View Full Version : eregi_replace; recognize hyperlinks automatically
jonas-e
08-19-2007, 05:42 PM
Hi there
I would like to convert webadresses in text from my database automatically into hml hyperlinks. The pattern for recognizing it is that it starts with "http" (or "www") and ends with any word-separator. I have googled the issue without finding anything that works for me. I tried this out:
$text = eregi_replace(
'\\[http]([-_./a-z0-9!&%#?+,\'=:;@~]+)\\[\b]',
'<a href="\\1">\\1</a>', $text);
- as [\b] is supposed to be the regular expression for any word-separator. I tried a couple of other options too without success.

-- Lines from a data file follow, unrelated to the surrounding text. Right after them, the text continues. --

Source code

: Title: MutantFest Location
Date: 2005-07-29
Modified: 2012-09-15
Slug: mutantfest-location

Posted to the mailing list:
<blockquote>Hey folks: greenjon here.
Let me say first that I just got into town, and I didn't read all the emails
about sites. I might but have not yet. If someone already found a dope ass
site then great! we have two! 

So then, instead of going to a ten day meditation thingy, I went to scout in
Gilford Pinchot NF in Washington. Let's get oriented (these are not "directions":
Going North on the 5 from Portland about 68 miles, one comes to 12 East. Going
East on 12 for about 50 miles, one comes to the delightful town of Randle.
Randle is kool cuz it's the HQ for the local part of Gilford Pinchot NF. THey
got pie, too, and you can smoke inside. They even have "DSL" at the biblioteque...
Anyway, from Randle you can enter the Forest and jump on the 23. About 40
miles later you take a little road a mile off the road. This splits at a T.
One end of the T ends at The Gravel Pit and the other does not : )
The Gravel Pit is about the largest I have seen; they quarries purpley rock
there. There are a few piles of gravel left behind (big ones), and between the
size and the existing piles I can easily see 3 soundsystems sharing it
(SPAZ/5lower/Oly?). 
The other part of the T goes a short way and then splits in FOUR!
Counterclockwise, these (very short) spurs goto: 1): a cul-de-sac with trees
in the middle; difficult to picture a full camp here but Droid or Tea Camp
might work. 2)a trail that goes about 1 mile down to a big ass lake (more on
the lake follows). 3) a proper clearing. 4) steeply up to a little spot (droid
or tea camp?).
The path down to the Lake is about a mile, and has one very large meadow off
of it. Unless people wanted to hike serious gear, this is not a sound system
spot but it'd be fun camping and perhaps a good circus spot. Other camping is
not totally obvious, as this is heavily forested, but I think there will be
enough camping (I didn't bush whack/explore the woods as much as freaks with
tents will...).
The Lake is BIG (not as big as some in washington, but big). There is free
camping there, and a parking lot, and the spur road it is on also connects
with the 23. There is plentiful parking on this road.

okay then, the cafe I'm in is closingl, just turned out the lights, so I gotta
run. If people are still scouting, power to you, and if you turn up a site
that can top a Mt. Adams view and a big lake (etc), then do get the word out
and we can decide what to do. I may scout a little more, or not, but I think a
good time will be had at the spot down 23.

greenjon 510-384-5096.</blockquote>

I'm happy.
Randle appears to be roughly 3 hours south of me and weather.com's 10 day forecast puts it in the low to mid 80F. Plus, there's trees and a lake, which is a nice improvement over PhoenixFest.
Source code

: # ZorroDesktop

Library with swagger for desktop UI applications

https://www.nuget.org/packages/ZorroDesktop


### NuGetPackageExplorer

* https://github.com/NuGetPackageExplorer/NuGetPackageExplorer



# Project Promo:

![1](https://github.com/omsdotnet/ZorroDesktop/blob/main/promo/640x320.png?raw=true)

Can anyone see what's wrong?
$text = preg_replace('/https?:\\/\\/([-_.\\/\w\d!&%#?+\\,\\\\'=:;@~]+)/i', '<a href="$1">$1</a>', $text);
jonas-e
08-20-2007, 07:59 PM
Thanks!
I haven't tried it out yet but will very soon.
Jonas
james438
08-20-2007, 08:30 PM
Two tiny problems with it. I love it Twey, but I noticed it was missing a \.
$text = preg_replace('/https?:\\/\\/([-_.\\/\w\d!&%#?+\\,\\\\\'=:;@~]+)/i', '<a href="$1">$1</a>', $text);
I really am only an elementary student of this stuff. There needs to be an alternate statement to allow for missing 'http://' in case a person left that out.
Even when using the code listed with the '/' put in I get:
$text="http://www.what.com"
http://www.mysite.com/www.what.comWhere mysite is the webmaster's address.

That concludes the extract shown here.